Capitán de los siete mares
“Yo no he leído un solo decreto, nunca, desde que soy presidente, ni hace 20 años ni ahora”, decía el presidente Arias, hace unos días, para quitarse de encima el tema de la concesión minera que él y el Ministro Dobles, otorgaron a firmas en las que figuran familiares de ambos.

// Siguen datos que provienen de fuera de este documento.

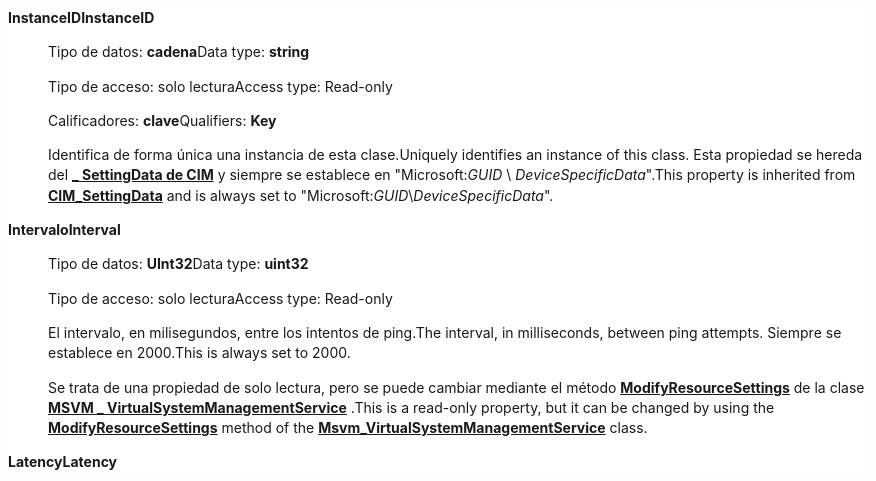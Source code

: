 </dd> <dt>

<span data-ttu-id="e7dd8-184">**InstanceID**</span><span class="sxs-lookup"><span data-stu-id="e7dd8-184">**InstanceID**</span></span>
</dt> <dd> <dl> <dt>

<span data-ttu-id="e7dd8-185">Tipo de datos: **cadena**</span><span class="sxs-lookup"><span data-stu-id="e7dd8-185">Data type: **string**</span></span>
</dt> <dt>

<span data-ttu-id="e7dd8-186">Tipo de acceso: solo lectura</span><span class="sxs-lookup"><span data-stu-id="e7dd8-186">Access type: Read-only</span></span>
</dt> <dt>

<span data-ttu-id="e7dd8-187">Calificadores: **clave**</span><span class="sxs-lookup"><span data-stu-id="e7dd8-187">Qualifiers: **Key**</span></span>
</dt> </dl>

<span data-ttu-id="e7dd8-188">Identifica de forma única una instancia de esta clase.</span><span class="sxs-lookup"><span data-stu-id="e7dd8-188">Uniquely identifies an instance of this class.</span></span> <span data-ttu-id="e7dd8-189">Esta propiedad se hereda del [**\_ SettingData de CIM**](/previous-versions//cc136911(v=vs.85)) y siempre se establece en "Microsoft:*GUID* \\ *DeviceSpecificData*".</span><span class="sxs-lookup"><span data-stu-id="e7dd8-189">This property is inherited from [**CIM\_SettingData**](/previous-versions//cc136911(v=vs.85)) and is always set to "Microsoft:*GUID*\\*DeviceSpecificData*".</span></span>

</dd> <dt>

<span data-ttu-id="e7dd8-190">**Intervalo**</span><span class="sxs-lookup"><span data-stu-id="e7dd8-190">**Interval**</span></span>
</dt> <dd> <dl> <dt>

<span data-ttu-id="e7dd8-191">Tipo de datos: **UInt32**</span><span class="sxs-lookup"><span data-stu-id="e7dd8-191">Data type: **uint32**</span></span>
</dt> <dt>

<span data-ttu-id="e7dd8-192">Tipo de acceso: solo lectura</span><span class="sxs-lookup"><span data-stu-id="e7dd8-192">Access type: Read-only</span></span>
</dt> </dl>

<span data-ttu-id="e7dd8-193">El intervalo, en milisegundos, entre los intentos de ping.</span><span class="sxs-lookup"><span data-stu-id="e7dd8-193">The interval, in milliseconds, between ping attempts.</span></span> <span data-ttu-id="e7dd8-194">Siempre se establece en 2000.</span><span class="sxs-lookup"><span data-stu-id="e7dd8-194">This is always set to 2000.</span></span>

<span data-ttu-id="e7dd8-195">Se trata de una propiedad de solo lectura, pero se puede cambiar mediante el método [**ModifyResourceSettings**](modifyresourcesettings-msvm-virtualsystemmanagementservice.md) de la clase [**MSVM \_ VirtualSystemManagementService**](msvm-virtualsystemmanagementservice.md) .</span><span class="sxs-lookup"><span data-stu-id="e7dd8-195">This is a read-only property, but it can be changed by using the [**ModifyResourceSettings**](modifyresourcesettings-msvm-virtualsystemmanagementservice.md) method of the [**Msvm\_VirtualSystemManagementService**](msvm-virtualsystemmanagementservice.md) class.</span></span>

</dd> <dt>

<span data-ttu-id="e7dd8-196">**Latency**</span><span class="sxs-lookup"><span data-stu-id="e7dd8-196">**Latency**</span></span>
</dt> <dd> <dl> <dt>
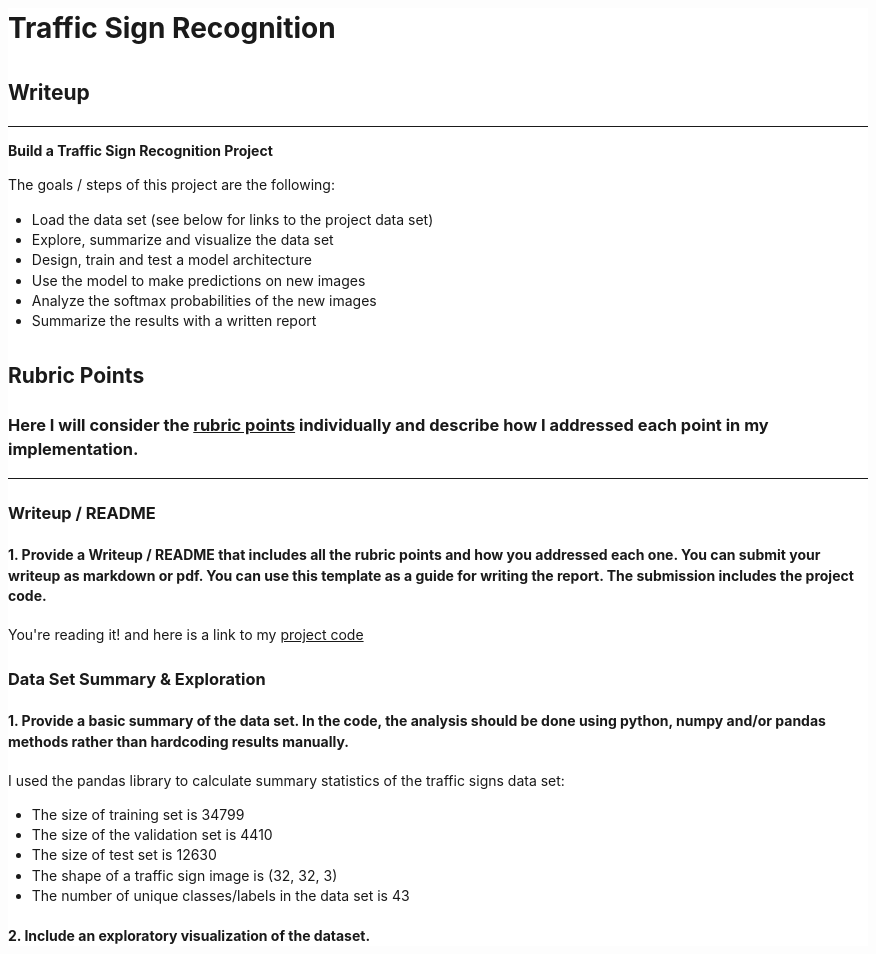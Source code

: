 # **Traffic Sign Recognition** 

## Writeup

---

**Build a Traffic Sign Recognition Project**

The goals / steps of this project are the following:
* Load the data set (see below for links to the project data set)
* Explore, summarize and visualize the data set
* Design, train and test a model architecture
* Use the model to make predictions on new images
* Analyze the softmax probabilities of the new images
* Summarize the results with a written report


[image1]: ./examples/output_6_0.png "Visualization"
[image2]: ./examples/output_7_1.png "Grayscaling"
[image3]: ./examples/output_7_3.png "Grayscaling"
[image4]: ./examples/output_7_5.png "Grayscaling"
[image5]: ./examples/output_10_1.png "Grayscaling"
[image6]: ./examples/output_10_2.png "Grayscaling"
[image7]: ./examples/output_10_4.png "Grayscaling"
[image8]: ./examples/output_10_5.png "Grayscaling"
[image9]: ./examples/output_10_5.png "Grayscaling"
[image10]: ./examples/output_10_7.png "Grayscaling"
[image11]: ./examples/output_10_8.png "Grayscaling"
[image12]: ./examples/output_10_10.png "Grayscaling"
[image13]: ./examples/output_10_11.png "Grayscaling"
[image14]: ./examples/output_10_13.png "Grayscaling"
[image15]: ./examples/output_10_14.png "Grayscaling"
[image16]: ./examples/output_19_1.png "Grayscaling"
[image17]: ./examples/output_19_2.png "Grayscaling"
[image18]: ./examples/output_25_0.png "Grayscaling"
[image19]: ./examples/output_25_1.png "Grayscaling"
[image20]: ./examples/output_25_2.png "Grayscaling"
[image21]: ./examples/output_25_3.png "Grayscaling"
[image22]: ./examples/output_25_4.png "Grayscaling"
[image23]: ./web_image/1_big.jpg "Grayscaling"
[image24]: ./web_image/11_big.jpg "Grayscaling"
[image26]: ./web_image/24_big.jpg "Grayscaling"
[image27]: ./web_image/25_big.jpg "Grayscaling"
[image28]: ./web_image/39_big.jpg "Grayscaling"
## Rubric Points
### Here I will consider the [rubric points](https://review.udacity.com/#!/rubrics/481/view) individually and describe how I addressed each point in my implementation.  

---
### Writeup / README

#### 1. Provide a Writeup / README that includes all the rubric points and how you addressed each one. You can submit your writeup as markdown or pdf. You can use this template as a guide for writing the report. The submission includes the project code.

You're reading it! and here is a link to my [project code](https://github.com/udacity/CarND-Traffic-Sign-Classifier-Project/blob/master/Traffic_Sign_Classifier.ipynb)

### Data Set Summary & Exploration

#### 1. Provide a basic summary of the data set. In the code, the analysis should be done using python, numpy and/or pandas methods rather than hardcoding results manually.

I used the pandas library to calculate summary statistics of the traffic signs data set:


* The size of training set is 34799
* The size of the validation set is 4410
* The size of test set is 12630 
* The shape of a traffic sign image is (32, 32, 3)
* The number of unique classes/labels in the data set is 43

#### 2. Include an exploratory visualization of the dataset.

Está claro que para Arias, los decretos presidenciales (como el que le regaló al proyecto minero de Crucitas, irrespetando un fallo de la Sala Constitucional), son pecata minuta.
Pero hay otros muchos asuntos de la política nacional que también son peanuts para el presidente, como las reformas a la Constitución que impulsaría el gran hermano (aseguró conocer la iniciativa “por encima”), o los planes de reconstrucción en la zona devastada por terremoto del 8 de enero: “No soy la persona más indicada para hablar de este tema porque no estoy lo suficientemente informado”, dijo entonces.
Pero cuando entró en escena el nombre del vicepresidente estadounidense Joe Biden, a Arias se le prendió el bombillo glamoroso del protagonismo internacional, y se alzó en un nuevo egotrip, presentándose como el pastor de las ovejas centroamericanas de cara a los padres del primer mundo. “Es algo que debe despojarse de cualquier consideración o vanidad personales y plantearse en la dimensión de relaciones entre Estados”, le recordó oportunamente La Nación al Presidente este domingo.
La indiferencia de Arias hacia los asuntos nacionales, es -por lo menos- indignante. Es un hecho: el capitán quería estar en el puente para surcar de nuevo las infinitas rutas ultramarinas. Las tormentillas de este charco no lo desvelan, lo cansan. Hace 20 años, y mucho más ahora.